Laurent rejoint sa place derrière une jeune pin-up arborant une « sucette » géante portant le numéro de sa monture. Les mécaniciens s’affairent à nouveau autour des pneus, de la gourde et de sa pipette une énième fois. Une ombrelle est dépêchée pour protéger son casque de la surchauffe. À l’intérieur, Laurent bout. Il rage intérieurement de la lenteur du protocole, ne fait aucun effort vis-à-vis des photographes devant son museau qui cherchent à immortaliser son regard de fauve. Il repousse toutes les dernières interviews et demande à Michel de « virer la bimbo » qui lui cache la piste...

Michel, avec des mots plus courtois, écarte la jeune fille à la sucette. En lieu et place du petit short moulant, Laurent découvre le Safety Car et l’étroite piste enserrée par les rails, et au bout, ce début de courbe à droite. En course, on fonce tête baissée dans ce terrible virage aveugle.

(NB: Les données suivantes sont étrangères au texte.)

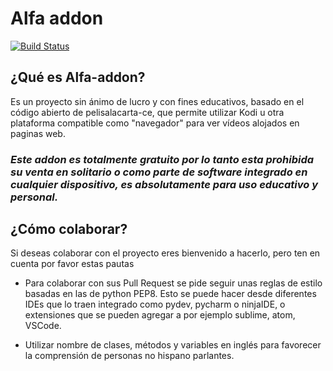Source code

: # Alfa addon

[![Build Status](https://github.com/Alfa-addon/addon/actions/workflows/release.yml/badge.svg?branch=master)](https://github.com/alfa-addon/addon/actions/workflows/release.yml)

## ¿Qué es Alfa-addon?
Es un proyecto sin ánimo de lucro y con fines educativos, basado en el código abierto de pelisalacarta-ce, que permite utilizar Kodi u otra plataforma compatible como "navegador" para ver vídeos alojados en paginas web.

### ***Este addon es totalmente gratuito por lo tanto esta prohibida su venta en solitario o como parte de software integrado en cualquier dispositivo, es absolutamente para uso educativo y personal.***

## ¿Cómo colaborar?
Si deseas colaborar con el proyecto eres bienvenido a hacerlo, pero ten en cuenta por favor estas pautas

- Para colaborar con sus Pull Request se pide seguir unas reglas de estilo basadas en las de python PEP8. Esto se puede hacer desde diferentes IDEs que lo traen integrado como pydev, pycharm o ninjaIDE, o extensiones que se pueden agregar a por ejemplo sublime, atom, VSCode.

- Utilizar nombre de clases, métodos y variables en inglés para favorecer la comprensión de personas no hispano parlantes.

C’est avec incompréhension qu’il voit soudain tous les pilotes s’extraire des voitures et se diriger à pied vers la ligne de départ, casques ôtés. Michel se baisse à sa hauteur :

- Laurent, je t’en avais parlé, il y a la minute de silence pour Seurin (le pilote décédé le mois passé aux essais des 24 Heures du Mans). 

Laurent s’exécute et rejoint nerveusement ses adversaires devant les caméras. Le circuit est plongé dans le silence, rendant la tension plus suffocante. Seul un train entrant en gare et la turbine de l’hélicoptère comblent le vide sonore. Le speaker annonce la fin de l’hommage et remercie l’assemblée avant de se concentrer de nouveau sur l’enjeu du jour. Les pilotes courent aux voitures. Les terrifiantes et typiques sirènes retentissent enfin : évacuation de la piste.

Il est quatorze heures et on relance les moteurs. Les mécaniciens rejoignent les stands au pas de course, traînant derrière eux les batteries d’appoint sur roulettes.

Le Safety Car allume sa rampe de gyrophares et s’élance, avec derrière lui la meute qui fait semblant d’hésiter et prend soin de laisser de la gomme, gage d’adhérence pour le départ proche. On défile en rang serré devant des tribunes combles où le public est debout et mitraille de photos. Les places sont figées jusqu’à l’extinction des feux, où la course reprendra ses droits. Laurent parvient tant bien que mal à contenir sa fougue pour ne pas laisser tout le monde sur place et garde sagement sa deuxième position, un peu en retrait à coté de ce diable de Tortora. Partout sur le circuit, les gens se lèvent au passage de la bruyante procession en guise de dernier salut aux valeureux gladiateurs qui vont se livrer une âpre bataille. Quand ils les reverront, ils passeront comme des missiles.

Quelques irréductibles riverains qui n’ont pas fui sur les plages de la côte atlantique se pressent aux balcons. Les speakers font monter la tension, exultant et terminant leurs courtes tirades dans les aigus. Les rythmes cardiaques de tous s’emballent. Les monoplaces se positionnent majestueusement sur la grille une dernière fois, la tension est à son paroxysme, l’air est irrespirable. Laurent fixe le cadran des feux de départ sans cligner un œil, se concentrant pour contenir son envie d’en finir avec cette interminable procédure de départ. Il n’est plus qu’un automate attendant le signal déclencheur. Il ne pense plus, son esprit est au bout de ses membres, dans ses muscles effecteurs prêts à libérer enfin cette puissance mêlée de fureur.